俺はまだ肌寒い3月の風を肌に感じながら、駅に入る。その後ろから葛西もついてきた。

明日からIS学園の入学式が始まるため、俺は上京することになった。今まで住んできた町を離れるのはなかなかに名残惜しい。

この町からIS学園まではかなり離れているので、始発を乗り継いでいかなければいけないので、朝からの出発となった。朝日が昇りはじめ、町を照らし始めていた。

 

「たく、結局金髪に戻しやがって・・・。」

「いいだろ、別。」

 

そう、俺は髪を黒髪から金髪に染めてIS学園の入学式に臨む事にしたのだ。だが、これには俺なりの理由がある。

 

「今更もどせねぇしな、この馬鹿が。」

「だってよ、IS学園っていろんな国籍の奴がいるんだろ。俺みたいに普通の日本人が行ってもモブキャラ扱いされそうだからな。これくらいはしねぇとな。」

「・・・なるほど、やっぱりお前は馬鹿だな。」

「んだとこら!!」

「まあ、もうしかたねぇんだ。そのまま行け。」

 

葛西は呆れたように言った。

どうやら最後まで葛西とは意見が合わなかったらしい。

 

「それにしてもなんか静かだな。」

「そうか?ま、最近が忙しすぎたからな。」

 

IS学園の入学を決めてから、提出書類や身体検査、制服の採寸などでかなり忙しかったが、俺が決めた事だから文句は言えない。

ただ、これだけは言いたい。

 

「そういや葛西・・・。」

「なんだ?」

「本当に見送りはお前だけか?」

「・・・まあ、そうだな。」

 

俺の見送りに、葛西しか来ていないのだ。

自分で言うのもあれだが、俺は世界で2人しかいない男のISを起動できる人間なわけで、もう少し注目されてもいいんじゃねぇかと思う。別に有名人になりたいとかそんなじゃなくてだな。

 

「俺って、友達少なかったんだな・・・。」

「誰も来ないってことは少ないじゃなくて、いないって事じゃねぇか?」

 

葛西は俺の心にとどめを刺した。

やべぇ、泣けてきた。

 

「ガチかよ・・・。」

「・・・まあ、仕方ねぇだろ。みんな忙しいんだよ。」

「だからってさ・・・。ここに来て俺のぼっちが発覚するなんてよ・・・。」

「うだうだ言うな。悔しかったらあっちで友達作ってこい。」

 

ちくしょう、葛西!お前に慰めの気持ちはねぇのかよ!こうなったら二度と帰ってくるか!

 

「ちくしょう!あっちで友達100人作ってお前に自慢してやるわ!」

「言うのが俺しかいねぇってどうよ?」

「う・・・。
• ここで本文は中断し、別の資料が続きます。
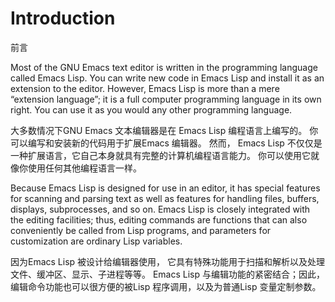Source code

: # Introduction
前言

Most of the GNU Emacs text editor is written in the programming language called Emacs Lisp.
You can write new code in Emacs Lisp and install it as an extension to the editor. 
However, Emacs Lisp is more than a mere “extension language”; it is a full computer programming language in its own right. 
You can use it as you would any other programming language.

大多数情况下GNU Emacs 文本编辑器是在 Emacs Lisp 编程语言上编写的。 
你可以编写和安装新的代码用于扩展Emacs 编辑器。
然而， Emacs Lisp 不仅仅是一种扩展语言，它自己本身就具有完整的计算机编程语言能力。
你可以使用它就像你使用任何其他编程语言一样。

Because Emacs Lisp is designed for use in an editor, it has special features for scanning and parsing text as well as features for handling files, buffers, displays, subprocesses, and so on. Emacs Lisp is closely integrated with the editing facilities; thus, editing commands are functions that can also conveniently be called from Lisp programs, and parameters for customization are ordinary Lisp variables.

因为Emacs Lisp 被设计给编辑器使用， 它具有特殊功能用于扫描和解析以及处理文件、缓冲区、显示、子进程等等。
Emacs Lisp 与编辑功能的紧密结合；因此，编辑命令功能也可以很方便的被Lisp 程序调用，以及为普通Lisp 变量定制参数。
ちくしょぉー!!」

 

俺は涙目になりながら電車に駆け込んだ。

 

 

 

 

 

木瀬亮太が電車に駆け込んだのを見て、葛西は呟く。

 

「あぁ~。ちょっといじめすぎたか?」

 

葛西は少し後悔したように言った。

その時、駅のトイレに隠れていた木瀬亮太のクラスメイトの1人が出てきた。

 

「先生、やりすぎですよ。」

「いや、あいつの反応が意外とおもしろくてよ、つい。」

「つい、じゃありませんよ!あいつ本当に自分がぼっちだと思っちゃったじゃないですか!」

 

クラスメイトは激しく反論した。

 

「ま、サプライズってのはこれくらいがいいんだよ。」

「そうですけど・・・。」

「ほれ、さっさと『持ち場』に戻れ。」

「うーす。」

 

クラスメイトはそのまま駅を出て行った。

葛西も駅から出て、ポケットから煙草を取出し、吸う。

 

「頑張れよ、木瀬。お前はこれからなんだからよ。」

 

吐いた息が空に消えていった。

 

 

 

 

 

 

「はぁ~、ガチかよ・・・。」

 

まさかのこんな大事な日に俺のぼっちが発覚するとは・・・。テンションがみるみるうちに下がっていくのが自分でもわかった。最悪だよ、もう。

ドアが閉まり、電車が動き出した。

はぁ、俺を慰めてくれるのはもう朝日しかないか・・・。

そんなやさぐれた気分で窓から朝日を眺めようとした時、その光景に俺は驚いた。

 

「はは・・・やってくれたな葛西。」

 

そこには俺の中学の奴らが1列になって手を振っていた。俺のクラスメイトの奴らもいた。そいつらは横断幕を作り、掲げていた。

俺は窓を開け、顔を出す。

 

「ありがとなー!!」

 

俺はできるだけの大声で叫んだ。

電車はスピードを上げていく。列が途切れ、先頭がだんだんと小さくなっていく。俺は見えなくなるまでずっと手を振っていた。

 

 

 

 

 

そんなこんなで俺はIS学園の入学式に出席していた・・・・はずだった。

 

「どこだよ、ここ・・・?」

 

俺こと木瀬亮太はIS学園行きのバスを間違えて乗ってしまい、まったく存じ上げない土地に1人放り出されてしまった状態となった。俺にとって見慣れないビル群の中にポツリとたたずむ。

 

「やっちまったよ・・・。」

 

だいたい駅からしてもう迷いかけたし、俺の住んでいる町と違いすぎるだろ!電車こみすぎだし、乗換早いし、切符使ってるやつがほとんどいないし、俺にとっては異世界に等しい。

 

「最悪だよ・・・。遅刻決定じゃん。」

 

手元の腕時計を見ると9時を過ぎており、入学式はとっくに始まっていた。ちなみにこの腕時計はばあちゃんが入学祝に買ってくれたものだったりする。

 

「携帯は持ってねぇし、どうすっかな・・・。」

 

携帯電話、いまどきはスマホが主流らしいのでそれを入学してから買おうと思っていたので、連絡をとる手段は今現在俺には存在していない。

 

「これはあれか、迷子か?」

 

木瀬亮太。高校生活初日、迷子になる。




まさかの半分以上がオリジナル。
展開おせぇ・・・。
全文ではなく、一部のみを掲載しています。